Despite the fact that `Ask` posts have more comments, the `Show` posts have twice more points meaning positive reaction, whilst more amount of comments can be neutral or negative. But all the same, the common group of posts still has times better response.

----------
The same method to calculate top hours according to the points this time

In [22]:
result_list_2 = []

for row in hn:
    created_at = row[6]
    num_points = int(row[3])
    result_list_2.append([created_at, num_points])
    
points_by_hour = {}
counts_by_hour = {}

for row in result_list_2:
    date_time_created = dt.datetime.strptime(row[0], "%m/%d/%Y %H:%M")
    an_hour = date_time_created.strftime("%H")
    
    if an_hour in counts_by_hour:
        counts_by_hour[an_hour] += 1
        points_by_hour[an_hour] += row[1]
    elif an_hour not in counts_by_hour:
        counts_by_hour[an_hour] = 1
        points_by_hour[an_hour] = row[1]
        
avg_points_by_hour = []

for an_hour in points_by_hour:
    avg_by_hour = points_by_hour[an_hour] / counts_by_hour[an_hour]
    avg_points_by_hour.append([an_hour, avg_by_hour])
    
swap_avg_points_by_hour = []

for row in avg_points_by_hour:
    swap_avg_points_by_hour.append([row[1],row[0]])
    

sorted_swap_2 = sorted(swap_avg_points_by_hour, reverse = True)
highest_chance_points_hour = sorted_swap_2[0][0]

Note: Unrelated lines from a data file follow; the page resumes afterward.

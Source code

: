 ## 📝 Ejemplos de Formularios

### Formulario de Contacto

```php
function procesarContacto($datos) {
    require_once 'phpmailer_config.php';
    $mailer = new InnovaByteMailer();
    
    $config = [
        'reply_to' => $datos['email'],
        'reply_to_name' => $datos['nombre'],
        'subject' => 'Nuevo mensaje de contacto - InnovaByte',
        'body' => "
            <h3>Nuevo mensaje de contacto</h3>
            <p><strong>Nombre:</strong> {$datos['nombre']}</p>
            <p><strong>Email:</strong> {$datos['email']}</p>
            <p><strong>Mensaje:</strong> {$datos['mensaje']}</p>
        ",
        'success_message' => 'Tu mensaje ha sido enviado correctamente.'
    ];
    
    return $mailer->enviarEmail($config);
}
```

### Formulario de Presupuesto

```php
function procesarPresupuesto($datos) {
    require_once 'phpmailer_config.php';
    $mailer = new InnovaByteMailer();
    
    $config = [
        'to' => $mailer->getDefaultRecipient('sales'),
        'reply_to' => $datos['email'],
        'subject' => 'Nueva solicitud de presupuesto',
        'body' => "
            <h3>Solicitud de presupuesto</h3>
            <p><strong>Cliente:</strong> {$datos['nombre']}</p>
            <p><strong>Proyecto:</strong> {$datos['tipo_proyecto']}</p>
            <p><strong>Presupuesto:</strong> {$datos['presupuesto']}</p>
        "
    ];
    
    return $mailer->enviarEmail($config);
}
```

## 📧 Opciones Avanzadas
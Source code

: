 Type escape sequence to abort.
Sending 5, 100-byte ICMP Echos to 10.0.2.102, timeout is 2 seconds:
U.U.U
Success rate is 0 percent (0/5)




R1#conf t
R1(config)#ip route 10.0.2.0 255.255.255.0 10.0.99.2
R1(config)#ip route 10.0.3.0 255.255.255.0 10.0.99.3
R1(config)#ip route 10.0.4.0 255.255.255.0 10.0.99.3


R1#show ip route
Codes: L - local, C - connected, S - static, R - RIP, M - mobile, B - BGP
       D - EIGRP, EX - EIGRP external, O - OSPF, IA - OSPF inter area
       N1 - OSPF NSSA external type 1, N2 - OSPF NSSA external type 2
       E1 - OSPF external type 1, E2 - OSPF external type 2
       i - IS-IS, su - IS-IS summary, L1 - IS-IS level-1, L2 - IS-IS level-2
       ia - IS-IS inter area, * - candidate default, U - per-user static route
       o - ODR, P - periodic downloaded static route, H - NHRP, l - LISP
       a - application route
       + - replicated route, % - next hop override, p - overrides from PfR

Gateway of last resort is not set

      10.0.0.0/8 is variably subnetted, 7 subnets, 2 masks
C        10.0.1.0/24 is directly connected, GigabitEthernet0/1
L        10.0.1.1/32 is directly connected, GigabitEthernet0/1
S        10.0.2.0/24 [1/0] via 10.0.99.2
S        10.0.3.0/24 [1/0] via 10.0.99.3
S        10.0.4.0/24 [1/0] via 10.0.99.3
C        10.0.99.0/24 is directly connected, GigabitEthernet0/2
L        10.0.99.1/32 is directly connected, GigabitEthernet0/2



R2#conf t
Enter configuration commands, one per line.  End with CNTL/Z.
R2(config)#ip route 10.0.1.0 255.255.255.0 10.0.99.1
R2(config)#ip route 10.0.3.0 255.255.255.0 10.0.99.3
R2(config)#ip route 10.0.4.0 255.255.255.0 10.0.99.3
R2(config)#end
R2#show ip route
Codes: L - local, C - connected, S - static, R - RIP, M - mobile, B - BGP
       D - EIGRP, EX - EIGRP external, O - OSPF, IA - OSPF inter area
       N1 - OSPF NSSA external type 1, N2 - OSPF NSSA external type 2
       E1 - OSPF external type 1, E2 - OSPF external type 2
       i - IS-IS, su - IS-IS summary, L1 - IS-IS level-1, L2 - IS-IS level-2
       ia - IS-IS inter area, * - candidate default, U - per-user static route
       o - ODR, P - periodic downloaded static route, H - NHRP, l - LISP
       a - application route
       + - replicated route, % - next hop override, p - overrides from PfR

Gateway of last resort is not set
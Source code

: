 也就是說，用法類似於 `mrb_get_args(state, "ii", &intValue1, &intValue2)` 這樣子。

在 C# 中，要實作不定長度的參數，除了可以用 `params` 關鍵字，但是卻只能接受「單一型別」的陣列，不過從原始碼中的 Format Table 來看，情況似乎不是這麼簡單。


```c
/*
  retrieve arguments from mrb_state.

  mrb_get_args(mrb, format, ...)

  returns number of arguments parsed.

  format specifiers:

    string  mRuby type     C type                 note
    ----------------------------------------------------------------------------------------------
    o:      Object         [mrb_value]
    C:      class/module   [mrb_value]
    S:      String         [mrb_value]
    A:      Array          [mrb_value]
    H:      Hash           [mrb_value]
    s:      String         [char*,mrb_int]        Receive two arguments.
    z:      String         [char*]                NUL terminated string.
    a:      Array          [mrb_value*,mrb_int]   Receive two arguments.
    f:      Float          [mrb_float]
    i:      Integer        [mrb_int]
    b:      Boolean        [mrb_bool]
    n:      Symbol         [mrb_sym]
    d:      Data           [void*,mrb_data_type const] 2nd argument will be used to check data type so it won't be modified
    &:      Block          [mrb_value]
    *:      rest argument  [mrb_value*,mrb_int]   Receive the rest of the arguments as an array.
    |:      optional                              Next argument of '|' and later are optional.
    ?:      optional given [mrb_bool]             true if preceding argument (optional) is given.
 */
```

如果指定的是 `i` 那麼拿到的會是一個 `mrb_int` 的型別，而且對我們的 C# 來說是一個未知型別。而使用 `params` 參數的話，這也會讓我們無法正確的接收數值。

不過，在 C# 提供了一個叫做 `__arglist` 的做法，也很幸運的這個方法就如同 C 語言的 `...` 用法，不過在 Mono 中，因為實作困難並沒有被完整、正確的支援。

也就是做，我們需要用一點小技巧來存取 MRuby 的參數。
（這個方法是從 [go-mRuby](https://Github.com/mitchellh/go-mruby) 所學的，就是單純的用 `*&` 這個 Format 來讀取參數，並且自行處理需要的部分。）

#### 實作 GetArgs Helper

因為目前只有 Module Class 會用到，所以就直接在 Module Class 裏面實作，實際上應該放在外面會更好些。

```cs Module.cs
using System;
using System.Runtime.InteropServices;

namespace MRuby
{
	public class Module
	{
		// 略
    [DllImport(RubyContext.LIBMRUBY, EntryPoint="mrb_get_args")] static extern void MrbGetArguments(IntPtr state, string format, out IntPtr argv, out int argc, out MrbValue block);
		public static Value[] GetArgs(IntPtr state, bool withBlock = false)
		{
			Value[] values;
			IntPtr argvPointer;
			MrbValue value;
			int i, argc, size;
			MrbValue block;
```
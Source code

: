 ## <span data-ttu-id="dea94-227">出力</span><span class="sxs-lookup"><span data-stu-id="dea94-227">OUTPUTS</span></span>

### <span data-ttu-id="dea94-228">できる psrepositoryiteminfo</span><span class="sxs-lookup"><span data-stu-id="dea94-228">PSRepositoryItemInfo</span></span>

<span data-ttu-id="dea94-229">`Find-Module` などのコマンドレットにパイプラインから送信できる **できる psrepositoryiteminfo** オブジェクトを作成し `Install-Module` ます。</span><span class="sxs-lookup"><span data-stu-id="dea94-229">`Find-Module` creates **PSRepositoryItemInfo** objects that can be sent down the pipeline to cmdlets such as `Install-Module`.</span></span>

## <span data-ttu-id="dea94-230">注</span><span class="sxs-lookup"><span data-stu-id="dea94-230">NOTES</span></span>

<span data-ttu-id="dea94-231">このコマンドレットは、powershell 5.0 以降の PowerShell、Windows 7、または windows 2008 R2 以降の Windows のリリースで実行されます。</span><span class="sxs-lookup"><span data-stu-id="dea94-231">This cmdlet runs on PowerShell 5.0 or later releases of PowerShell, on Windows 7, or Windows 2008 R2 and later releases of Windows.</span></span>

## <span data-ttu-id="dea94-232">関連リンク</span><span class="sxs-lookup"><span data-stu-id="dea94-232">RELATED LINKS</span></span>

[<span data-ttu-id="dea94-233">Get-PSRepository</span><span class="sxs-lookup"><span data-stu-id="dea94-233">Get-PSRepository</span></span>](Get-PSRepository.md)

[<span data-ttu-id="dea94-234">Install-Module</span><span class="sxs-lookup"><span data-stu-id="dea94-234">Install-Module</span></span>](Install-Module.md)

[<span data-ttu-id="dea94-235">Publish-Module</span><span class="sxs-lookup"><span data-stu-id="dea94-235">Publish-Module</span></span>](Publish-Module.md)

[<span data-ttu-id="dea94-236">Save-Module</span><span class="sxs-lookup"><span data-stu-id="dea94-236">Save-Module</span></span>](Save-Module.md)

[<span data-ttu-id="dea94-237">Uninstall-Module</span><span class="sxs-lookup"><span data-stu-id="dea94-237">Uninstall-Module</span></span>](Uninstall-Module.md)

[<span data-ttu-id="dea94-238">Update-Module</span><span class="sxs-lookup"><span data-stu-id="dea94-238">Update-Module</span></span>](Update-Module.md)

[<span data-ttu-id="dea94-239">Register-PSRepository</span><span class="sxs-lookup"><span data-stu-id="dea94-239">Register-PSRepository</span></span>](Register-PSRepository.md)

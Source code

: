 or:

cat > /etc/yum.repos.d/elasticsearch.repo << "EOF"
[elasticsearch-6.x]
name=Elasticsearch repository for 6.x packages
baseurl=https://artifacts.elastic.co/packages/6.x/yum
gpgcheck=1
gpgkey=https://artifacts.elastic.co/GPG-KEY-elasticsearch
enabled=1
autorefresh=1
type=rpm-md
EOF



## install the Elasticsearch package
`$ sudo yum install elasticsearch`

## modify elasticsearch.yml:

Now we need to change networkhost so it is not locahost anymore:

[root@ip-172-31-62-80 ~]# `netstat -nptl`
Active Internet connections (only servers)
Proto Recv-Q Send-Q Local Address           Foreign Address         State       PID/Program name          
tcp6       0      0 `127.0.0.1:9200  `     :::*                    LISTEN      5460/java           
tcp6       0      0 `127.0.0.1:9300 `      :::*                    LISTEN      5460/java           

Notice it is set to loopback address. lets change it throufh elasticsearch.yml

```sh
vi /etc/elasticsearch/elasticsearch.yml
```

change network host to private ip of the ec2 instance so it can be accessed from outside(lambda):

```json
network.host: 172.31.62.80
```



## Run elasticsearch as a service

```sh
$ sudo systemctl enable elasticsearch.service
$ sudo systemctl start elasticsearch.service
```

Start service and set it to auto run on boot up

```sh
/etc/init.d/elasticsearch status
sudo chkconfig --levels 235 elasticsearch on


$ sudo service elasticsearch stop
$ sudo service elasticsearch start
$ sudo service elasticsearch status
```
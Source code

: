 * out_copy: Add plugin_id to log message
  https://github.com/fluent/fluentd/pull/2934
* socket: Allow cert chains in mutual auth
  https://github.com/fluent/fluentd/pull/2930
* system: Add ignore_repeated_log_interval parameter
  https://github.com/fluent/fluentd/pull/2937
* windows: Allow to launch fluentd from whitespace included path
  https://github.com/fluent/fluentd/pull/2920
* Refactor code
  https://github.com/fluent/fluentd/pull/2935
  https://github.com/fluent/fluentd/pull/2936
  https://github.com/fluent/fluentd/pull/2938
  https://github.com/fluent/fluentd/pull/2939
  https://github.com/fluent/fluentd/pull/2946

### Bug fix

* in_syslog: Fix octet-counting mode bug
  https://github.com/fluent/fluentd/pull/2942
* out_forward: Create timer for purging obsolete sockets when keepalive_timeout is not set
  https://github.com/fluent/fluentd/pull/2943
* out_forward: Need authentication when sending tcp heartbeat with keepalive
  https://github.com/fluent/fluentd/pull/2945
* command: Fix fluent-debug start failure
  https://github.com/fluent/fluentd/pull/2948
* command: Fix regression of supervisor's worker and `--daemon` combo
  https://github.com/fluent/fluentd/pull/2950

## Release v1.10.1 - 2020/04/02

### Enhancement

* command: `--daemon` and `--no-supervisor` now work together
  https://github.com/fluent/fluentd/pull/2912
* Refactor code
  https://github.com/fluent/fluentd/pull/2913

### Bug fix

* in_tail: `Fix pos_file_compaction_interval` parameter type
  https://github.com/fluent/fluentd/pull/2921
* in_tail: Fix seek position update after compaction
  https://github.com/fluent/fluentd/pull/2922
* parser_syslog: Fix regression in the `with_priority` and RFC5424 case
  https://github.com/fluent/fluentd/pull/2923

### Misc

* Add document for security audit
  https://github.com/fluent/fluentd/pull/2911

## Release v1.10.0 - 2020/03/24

print('Top 5 Hours for Posts')
for row in sorted_swap_2[:5]:
    an_hour = row[1]
    an_hour = dt.datetime.strptime(an_hour, "%H")
    text_hour = an_hour.strftime("%H:%M")
    print('{}: {:.2f} average points per post'.format(text_hour, row[0]))

Top 5 Hours for Posts
13:00: 56.17 average points per post
15:00: 55.65 average points per post
10:00: 54.71 average points per post
14:00: 54.44 average points per post
19:00: 54.17 average points per post


From this we can find out time from 13 to 14 is the best in terms of points the post gets.

In [24]:
print('Average point per post for whole day is {:.2f}'
      .format(avg_all_points))
print('Average point per post by the highest chance hour is {:.2f}'
      .format(highest_chance_points_hour))
print('How much better is it to post at a certain hour? {:.2f} / {:.2f} = {:.2f}'
      .format(highest_chance_points_hour, avg_all_points
      , highest_chance_points_hour / avg_all_points)) 


Average point per post for whole day is 50.30
Average point per post by the highest chance hour is 56.17
How much better is it to post at a certain hour? 56.17 / 50.30 = 1.12


If we unite two ways of calculating, two term - *comments* and *points*, we finally get that perfect time to post - **from 13 to 15**.

Percent of efficiency and reasonability of posting at the certain time equals (18% + 12%) / 2 = 15%

## Conclusion
Completing the assigned tasks we found two important results:
* Special posts starting with words `Ask` and `Show` get *times less* feedback and attraction than usual posts
* There exists a time when it's at 15% better, more successfully and efficiently to post stories according to average amount of comments and points it can take - from 13 to 15 o'clock.